Pav Sidhu

5 Reasons Why I Chose React Native Over Traditional App Development

22nd Jan 2017

3 Minute Read

Back in 2015, I built Revisify, a free study tool for students to use. Revisify has matured on the web for 2 years now and I’m in the process of building an iOS and Android app. I’m a complete newbie to app development, I only started in August 2016. After some research, I found that I had 2 options to build the app:

  1. Native development i.e. Swift/Objective-C and Java
  2. Hybrid development i.e. React Native, Ionic, Xamarin etc.

I decided to learn the ways of Swift and Xcode by reading the book iOS Programming: The Big Nerd Ranch Guide and going through tutorials online. I liked Swift and spent 8 weeks straight learning iOS development before discovering Facebook’s framework for building apps and I quickly realised that React Native was better suited to my needs. Let me explain why.

I can share most of the code for both iOS and Android apps

This is the biggest advantage React Native has over traditional app development. All the code is written in Javascript which means that developers no longer have to learn Swift/Objective-C and Java as well as different concepts for each mobile platform. We don’t have to write our code twice! For small businesses like me (I’m the only person working on the app at the moment) this is a huge timesaver. This allows me to spend more time working on what matters most — improving my app and in turn bettering the user’s experience.

React Native Apps are… Native

There are different frameworks like Ionic and Xamarin which provide a means of writing code once and deploying it to Android and iOS. In hopes of finding the best framework, I researched the pros and cons of each solution.

Ionic, unlike React Native, renders a web view rather than native code. This means that Ionic apps don’t have that ‘native’ feel to them, meaning they feel more like a web browser than an app. While this would make developing the app easier since I could just use a majority of the code from my website in the app, it wouldn’t provide the ‘app’ experience which many users are accustomed to.

Xamarin, on the other hand, uses C# to build apps that are native, just like React Native. As I’m originally a web developer, I felt more comfortable to use React Native over Xamarin. I already knew that the community for Javascript was huge and I understand the language very well. I’m sure if I were to have had a .NET development background I would have chosen Xamarin.

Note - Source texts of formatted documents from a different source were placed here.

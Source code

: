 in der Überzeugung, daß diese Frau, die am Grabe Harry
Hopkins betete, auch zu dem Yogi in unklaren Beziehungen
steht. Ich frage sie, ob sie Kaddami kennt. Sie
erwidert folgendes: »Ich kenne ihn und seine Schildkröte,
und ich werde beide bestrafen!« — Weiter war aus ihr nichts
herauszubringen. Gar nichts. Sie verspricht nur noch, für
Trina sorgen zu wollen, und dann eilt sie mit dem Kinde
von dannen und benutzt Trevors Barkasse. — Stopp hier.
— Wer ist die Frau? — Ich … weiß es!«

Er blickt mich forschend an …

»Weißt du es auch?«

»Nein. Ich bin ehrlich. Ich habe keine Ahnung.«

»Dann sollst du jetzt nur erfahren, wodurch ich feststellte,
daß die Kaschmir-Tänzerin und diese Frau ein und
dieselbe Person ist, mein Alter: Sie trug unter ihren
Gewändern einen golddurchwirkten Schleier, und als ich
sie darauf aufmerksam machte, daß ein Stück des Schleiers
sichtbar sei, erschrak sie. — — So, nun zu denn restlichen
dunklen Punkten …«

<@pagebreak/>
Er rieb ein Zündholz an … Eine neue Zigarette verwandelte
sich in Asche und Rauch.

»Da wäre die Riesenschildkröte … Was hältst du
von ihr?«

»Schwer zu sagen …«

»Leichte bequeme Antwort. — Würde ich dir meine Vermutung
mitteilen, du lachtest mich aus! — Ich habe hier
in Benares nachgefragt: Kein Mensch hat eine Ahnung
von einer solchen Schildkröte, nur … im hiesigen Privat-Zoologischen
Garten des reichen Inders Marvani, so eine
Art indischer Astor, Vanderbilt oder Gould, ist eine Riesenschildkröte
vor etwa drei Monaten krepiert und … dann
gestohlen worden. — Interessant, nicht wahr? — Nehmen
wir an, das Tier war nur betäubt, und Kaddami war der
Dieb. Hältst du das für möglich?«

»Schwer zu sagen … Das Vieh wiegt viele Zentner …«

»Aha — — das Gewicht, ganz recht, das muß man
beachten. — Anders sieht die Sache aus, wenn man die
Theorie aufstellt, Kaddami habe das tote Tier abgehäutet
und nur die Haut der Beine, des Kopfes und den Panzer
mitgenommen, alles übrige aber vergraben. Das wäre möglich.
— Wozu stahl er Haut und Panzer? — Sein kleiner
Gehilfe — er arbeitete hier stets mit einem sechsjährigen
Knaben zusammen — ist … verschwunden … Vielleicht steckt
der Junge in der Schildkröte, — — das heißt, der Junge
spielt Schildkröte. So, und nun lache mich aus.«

The community is already very large

While React Native is (at the time of writing this post) almost 2 years old, the support is incredible. There are currently 17,188 repositories when I search for ‘react native’ on GitHub and 10,012 questions tagged with ‘react-native’ on Stack Overflow. Just to think how new this framework is, there are already plenty of people who are working on or using React Native. As I’m building my app now, I’ve found that there are lots of libraries that have helped me to add a certain feature or to simplify my development process. The only downside is that support for the latest features in iOS and Android will take longer to work with React Native since libraries must be developed to do so. However, as the community expands further, I’m sure this delay will become much shorter.

You can (sometimes) bypass slow App Store update approvals

One thing that makes me nervous is the thought of pushing updates to my app and realising that there is a bug, then pushing a new update that takes around 5 to 10 days to fix it. I’m sure that vigorous testing before sending the app out to users would reduce the number of bugs, however sometimes bugs do get missed. Thankfully Microsoft created a tool, CodePush, that can send updates to the Javascript portion of the app instantly. While Apple is understandably a bit funny about this (they only allow you to do this if your update does not change the functionality of your app) the option to do this is very nice.

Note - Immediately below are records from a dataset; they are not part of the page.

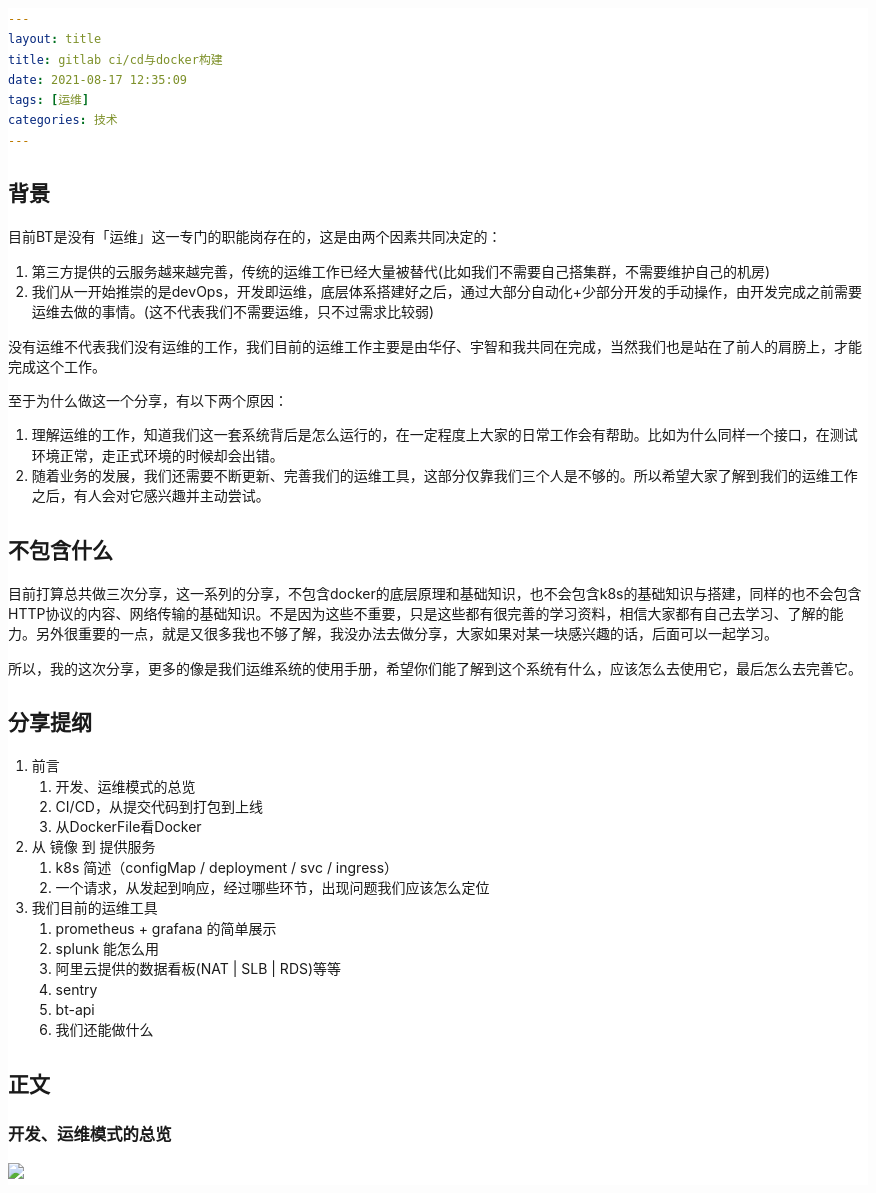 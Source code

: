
 ```yaml
---
layout: title
title: gitlab ci/cd与docker构建
date: 2021-08-17 12:35:09
tags: [运维]
categories: 技术
---
```


## 背景
目前BT是没有「运维」这一专门的职能岗存在的，这是由两个因素共同决定的：

1. 第三方提供的云服务越来越完善，传统的运维工作已经大量被替代(比如我们不需要自己搭集群，不需要维护自己的机房)
2. 我们从一开始推崇的是devOps，开发即运维，底层体系搭建好之后，通过大部分自动化+少部分开发的手动操作，由开发完成之前需要运维去做的事情。(这不代表我们不需要运维，只不过需求比较弱)

没有运维不代表我们没有运维的工作，我们目前的运维工作主要是由华仔、宇智和我共同在完成，当然我们也是站在了前人的肩膀上，才能完成这个工作。

至于为什么做这一个分享，有以下两个原因：

1. 理解运维的工作，知道我们这一套系统背后是怎么运行的，在一定程度上大家的日常工作会有帮助。比如为什么同样一个接口，在测试环境正常，走正式环境的时候却会出错。
2. 随着业务的发展，我们还需要不断更新、完善我们的运维工具，这部分仅靠我们三个人是不够的。所以希望大家了解到我们的运维工作之后，有人会对它感兴趣并主动尝试。

## 不包含什么
目前打算总共做三次分享，这一系列的分享，不包含docker的底层原理和基础知识，也不会包含k8s的基础知识与搭建，同样的也不会包含HTTP协议的内容、网络传输的基础知识。不是因为这些不重要，只是这些都有很完善的学习资料，相信大家都有自己去学习、了解的能力。另外很重要的一点，就是又很多我也不够了解，我没办法去做分享，大家如果对某一块感兴趣的话，后面可以一起学习。

所以，我的这次分享，更多的像是我们运维系统的使用手册，希望你们能了解到这个系统有什么，应该怎么去使用它，最后怎么去完善它。

## 分享提纲

1. 前言
   1. 开发、运维模式的总览
   2. CI/CD，从提交代码到打包到上线
   3. 从DockerFile看Docker
2. 从 镜像 到 提供服务
   1. k8s 简述（configMap / deployment / svc / ingress）
   2. 一个请求，从发起到响应，经过哪些环节，出现问题我们应该怎么定位
3. 我们目前的运维工具
   1. prometheus + grafana 的简单展示 
   2. splunk 能怎么用
   3. 阿里云提供的数据看板(NAT | SLB | RDS)等等
   4. sentry
   5. bt-api
   6. 我们还能做什么

## 正文
### 开发、运维模式的总览
![](http://cdn.jsblog.site/16690915015062.jpg)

It’s a beautiful framework and it’s easy to learn

As I’m a web developer, I found myself right at home with React Native. If you have never used React on the web before like me, then it takes a little to adjust, but the learning curve is surprisingly minimal. React has a focus on creating reusable components like buttons, text inputs and images which makes development easy as everything is modular.

Conclusion

Honestly, React Native is fantastic, there are some downsides to it compared to traditional native apps, but for my needs, its advantages far outweigh its disadvantages. I genuinely believe that this is the future of app development and I’m excited to be using it for my app.